SiLA (Siberian Light Aviation) ООО «СиЛА» (ООО «Сибирская Легкая авиация»)
- Founded: 2014
- Hubs: Sokol Airport
- Secondary hubs: Irkutsk International Airport Bogashevo Airport Gorno-Altaysk Airport
- Fleet size: 11
- Headquarters: Magadan, Russia
- Website: sila-avia.ru

= Siberian Light Aviation =

Russian airline

Siberian Light Aviation - (SiLA) (Сибирская Легкая авиация, Sibirskaya Legkaya aviatsiya, "Siberian Light Aviation") is a Russian airline operating turboprop aircraft for regional flights in Siberia. It received its air operator certificate for commercial transportation in 2014. In Russian, the word "sila" means "force".

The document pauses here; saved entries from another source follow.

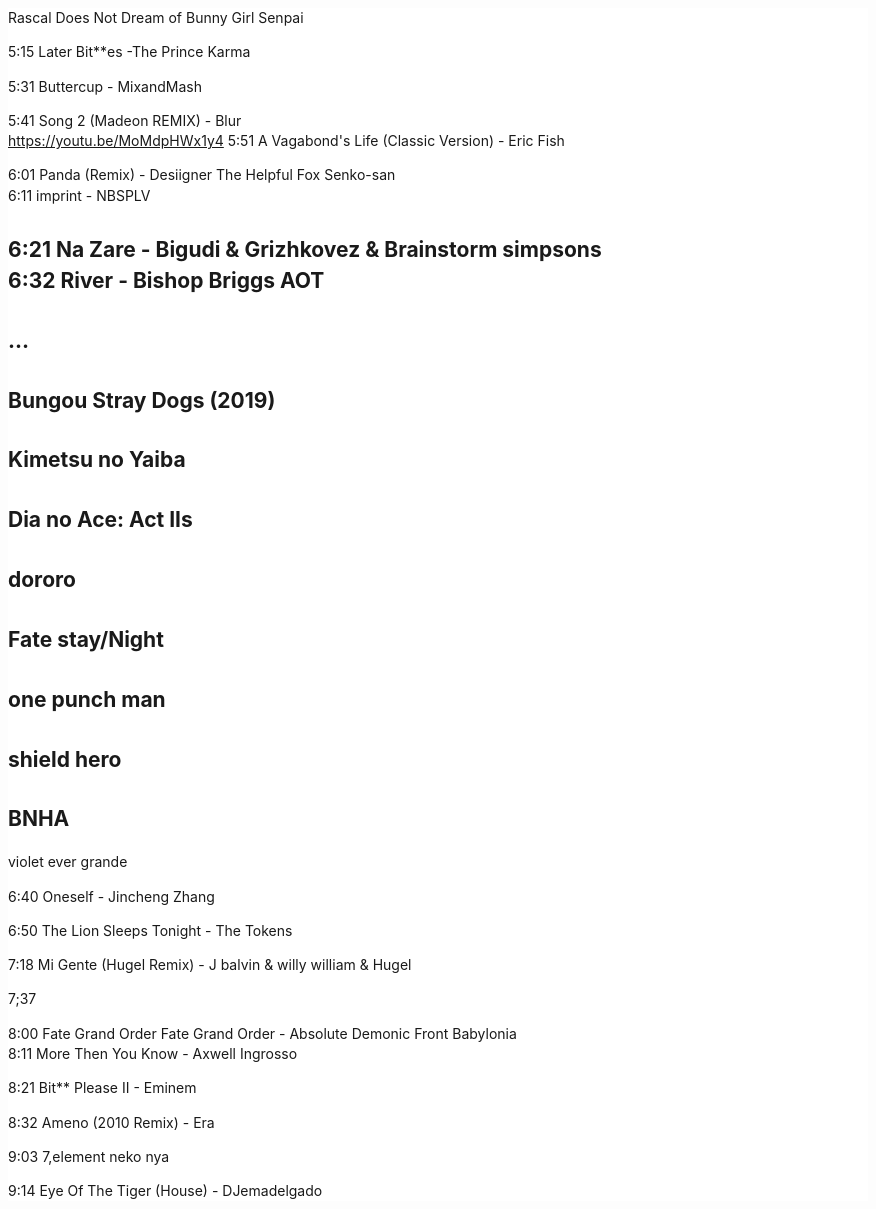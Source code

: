 Rascal Does Not Dream of Bunny Girl Senpai


 5:15	 Later Bit**es -The Prince Karma	

 5:31	 Buttercup - MixandMash	

 5:41	 Song 2 (Madeon REMIX) - Blur	
 https://youtu.be/MoMdpHWx1y4
 5:51	 A Vagabond's Life (Classic Version) - Eric Fish	

 6:01	Panda (Remix) - Desiigner 	 The Helpful Fox Senko-san	
 6:11	imprint - NBSPLV	

 6:21	 Na Zare - Bigudi & Grizhkovez & Brainstorm	 simpsons	
 6:32	 River - Bishop Briggs	 AOT
-
…
-
Bungou Stray Dogs (2019)
-

Kimetsu no Yaiba
-
Dia no Ace: Act IIs
-
dororo
-
Fate stay/Night
-

one punch man
-
shield hero
-
BNHA
-
violet ever grande


 6:40	Oneself - Jincheng Zhang	

 6:50	The Lion Sleeps Tonight - The Tokens	

 7:18	 Mi Gente (Hugel Remix) - J balvin & willy william & Hugel	

 7;37	


 8:00	 Fate Grand Order	 Fate Grand Order - Absolute Demonic Front Babylonia	
 8:11	 More Then You Know - Axwell Ingrosso	

 8:21	 Bit** Please II - Eminem	

 8:32	 Ameno (2010 Remix) - Era	

 9:03	 7,element neko nya	

 9:14	 Eye Of The Tiger (House) - DJemadelgado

In October 2019 Aeroservis Airline was acquired by Siberian Light Aviation.

== Fleet ==
As of July 2021 the SiLA fleet included these aircraft:

SiLA fleet
| Aircraft | In Fleet | Orders | Notes |
|---|---|---|---|
| Antonov An-28 | 4 | 0 |  |
| L-410 | 7 | 0 |  |

== Accidents ==
- On 16 July 2021, Siberian Light Aviation Flight 42, an An-28 operating from Kedrovy to Tomsk, Russia, suffered dual engine failure around half an hour into the flight. The aircraft attempted an emergency landing in the Siberian wilderness but overturned on landing. The aircraft was written off but all 14 passengers and four crew survived.
- On 12 September 2021, Siberian Light Aviation Flight 51, a Let L-410 operated by Aeroservice on behalf of SiLA, from Irkutsk Airport to Kazachinskoye Airport, crashed in a forest about 4 km short of the runway near Kazachinskoye Airport. SiLA reported the aircraft was on its second approach in heavy fog when it crashed. Although the two crew and 14 passengers survived the crash, the co-pilot and three passengers later died from injuries sustained in the accident.